──────── Exercise data ────────

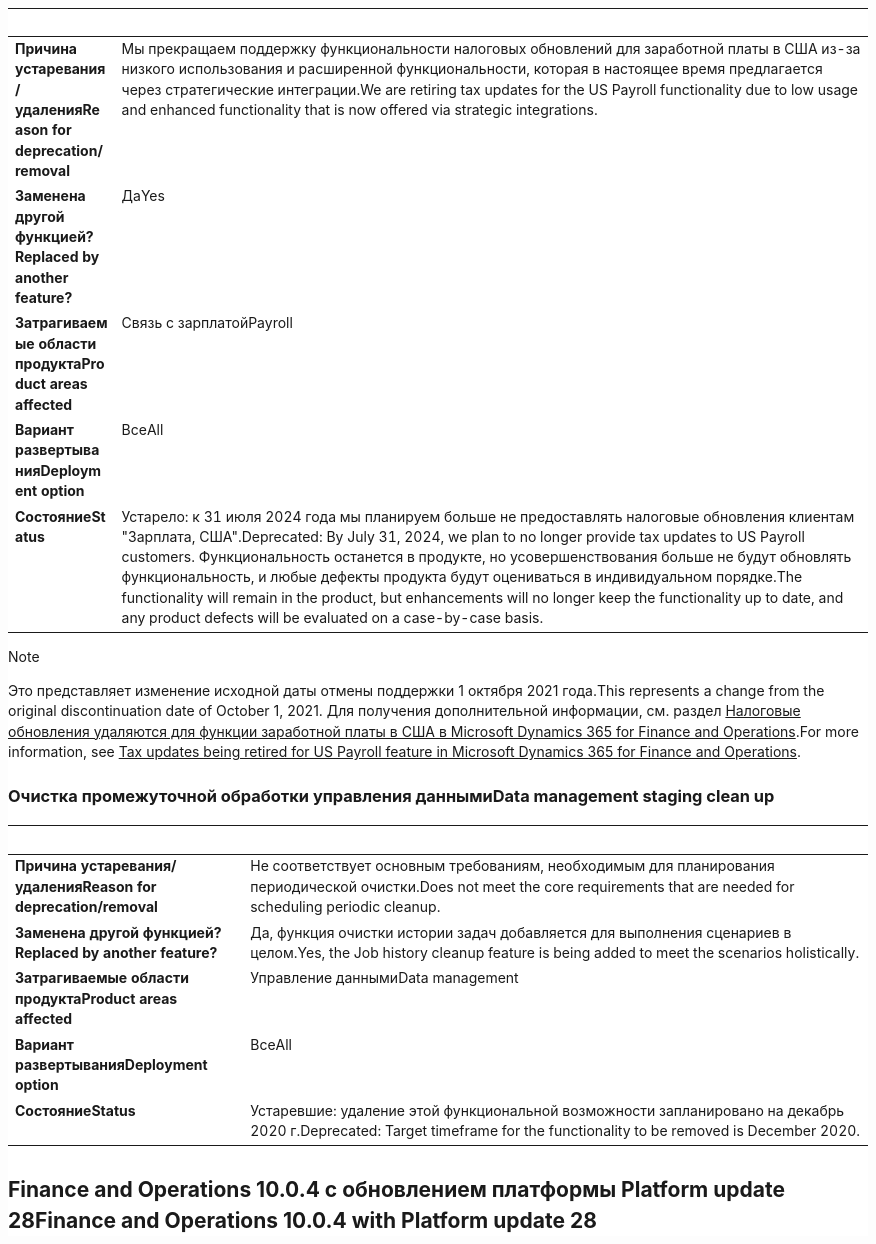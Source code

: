 | &nbsp;  | &nbsp; |
|------------|--------------------|
| <span data-ttu-id="e1a80-184">**Причина устаревания/удаления**</span><span class="sxs-lookup"><span data-stu-id="e1a80-184">**Reason for deprecation/removal**</span></span> | <span data-ttu-id="e1a80-185">Мы прекращаем поддержку функциональности налоговых обновлений для заработной платы в США из-за низкого использования и расширенной функциональности, которая в настоящее время предлагается через стратегические интеграции.</span><span class="sxs-lookup"><span data-stu-id="e1a80-185">We are retiring tax updates for the US Payroll functionality due to low usage and enhanced functionality that is now offered via strategic integrations.</span></span>  |
| <span data-ttu-id="e1a80-186">**Заменена другой функцией?**</span><span class="sxs-lookup"><span data-stu-id="e1a80-186">**Replaced by another feature?**</span></span>   | <span data-ttu-id="e1a80-187">Да</span><span class="sxs-lookup"><span data-stu-id="e1a80-187">Yes</span></span> |
| <span data-ttu-id="e1a80-188">**Затрагиваемые области продукта**</span><span class="sxs-lookup"><span data-stu-id="e1a80-188">**Product areas affected**</span></span>         | <span data-ttu-id="e1a80-189">Связь с зарплатой</span><span class="sxs-lookup"><span data-stu-id="e1a80-189">Payroll</span></span> |
| <span data-ttu-id="e1a80-190">**Вариант развертывания**</span><span class="sxs-lookup"><span data-stu-id="e1a80-190">**Deployment option**</span></span>              | <span data-ttu-id="e1a80-191">Все</span><span class="sxs-lookup"><span data-stu-id="e1a80-191">All</span></span> |
| <span data-ttu-id="e1a80-192">**Состояние**</span><span class="sxs-lookup"><span data-stu-id="e1a80-192">**Status**</span></span>                         | <span data-ttu-id="e1a80-193">Устарело: к 31 июля 2024 года мы планируем больше не предоставлять налоговые обновления клиентам "Зарплата, США".</span><span class="sxs-lookup"><span data-stu-id="e1a80-193">Deprecated: By July 31, 2024, we plan to no longer provide tax updates to US Payroll customers.</span></span> <span data-ttu-id="e1a80-194">Функциональность останется в продукте, но усовершенствования больше не будут обновлять функциональность, и любые дефекты продукта будут оцениваться в индивидуальном порядке.</span><span class="sxs-lookup"><span data-stu-id="e1a80-194">The functionality will remain in the product, but enhancements will no longer keep the functionality up to date, and any product defects will be evaluated on a case-by-case basis.</span></span> |

>[!NOTE]
> <span data-ttu-id="e1a80-195">Это представляет изменение исходной даты отмены поддержки 1 октября 2021 года.</span><span class="sxs-lookup"><span data-stu-id="e1a80-195">This represents a change from the original discontinuation date of October 1, 2021.</span></span> <span data-ttu-id="e1a80-196">Для получения дополнительной информации, см. раздел [Налоговые обновления удаляются для функции заработной платы в США в Microsoft Dynamics 365 for Finance and Operations](https://aka.ms/financepayrollfaq).</span><span class="sxs-lookup"><span data-stu-id="e1a80-196">For more information, see [Tax updates being retired for US Payroll feature in Microsoft Dynamics 365 for Finance and Operations](https://aka.ms/financepayrollfaq).</span></span>


### <a name="data-management-staging-clean-up"></a><span data-ttu-id="e1a80-197">Очистка промежуточной обработки управления данными</span><span class="sxs-lookup"><span data-stu-id="e1a80-197">Data management staging clean up</span></span>
|&nbsp;   | &nbsp; |
|------------|--------------------|
| <span data-ttu-id="e1a80-198">**Причина устаревания/удаления**</span><span class="sxs-lookup"><span data-stu-id="e1a80-198">**Reason for deprecation/removal**</span></span> | <span data-ttu-id="e1a80-199">Не соответствует основным требованиям, необходимым для планирования периодической очистки.</span><span class="sxs-lookup"><span data-stu-id="e1a80-199">Does not meet the core requirements that are needed for scheduling periodic cleanup.</span></span> |
| <span data-ttu-id="e1a80-200">**Заменена другой функцией?**</span><span class="sxs-lookup"><span data-stu-id="e1a80-200">**Replaced by another feature?**</span></span>   | <span data-ttu-id="e1a80-201">Да, функция очистки истории задач добавляется для выполнения сценариев в целом.</span><span class="sxs-lookup"><span data-stu-id="e1a80-201">Yes, the Job history cleanup feature is being added to meet the scenarios holistically.</span></span> |
| <span data-ttu-id="e1a80-202">**Затрагиваемые области продукта**</span><span class="sxs-lookup"><span data-stu-id="e1a80-202">**Product areas affected**</span></span>         | <span data-ttu-id="e1a80-203">Управление данными</span><span class="sxs-lookup"><span data-stu-id="e1a80-203">Data management</span></span> |
| <span data-ttu-id="e1a80-204">**Вариант развертывания**</span><span class="sxs-lookup"><span data-stu-id="e1a80-204">**Deployment option**</span></span>              | <span data-ttu-id="e1a80-205">Все</span><span class="sxs-lookup"><span data-stu-id="e1a80-205">All</span></span>  |
| <span data-ttu-id="e1a80-206">**Состояние**</span><span class="sxs-lookup"><span data-stu-id="e1a80-206">**Status**</span></span>                         | <span data-ttu-id="e1a80-207">Устаревшие: удаление этой функциональной возможности запланировано на декабрь 2020 г.</span><span class="sxs-lookup"><span data-stu-id="e1a80-207">Deprecated: Target timeframe for the functionality to be removed is December 2020.</span></span> |

## <a name="finance-and-operations-1004-with-platform-update-28"></a><span data-ttu-id="e1a80-208">Finance and Operations 10.0.4 с обновлением платформы Platform update 28</span><span class="sxs-lookup"><span data-stu-id="e1a80-208">Finance and Operations 10.0.4 with Platform update 28</span></span>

────────

* [Requirement] Return the lines above, from the one containing "December 2020.</span></span> |" to the end, exactly as they stand.

* [Exercise solution]
| <span data-ttu-id="e1a80-206">**Состояние**</span><span class="sxs-lookup"><span data-stu-id="e1a80-206">**Status**</span></span>                         | <span data-ttu-id="e1a80-207">Устаревшие: удаление этой функциональной возможности запланировано на декабрь 2020 г.</span><span class="sxs-lookup"><span data-stu-id="e1a80-207">Deprecated: Target timeframe for the functionality to be removed is December 2020.</span></span> |

## <a name="finance-and-operations-1004-with-platform-update-28"></a><span data-ttu-id="e1a80-208">Finance and Operations 10.0.4 с обновлением платформы Platform update 28</span><span class="sxs-lookup"><span data-stu-id="e1a80-208">Finance and Operations 10.0.4 with Platform update 28</span></span>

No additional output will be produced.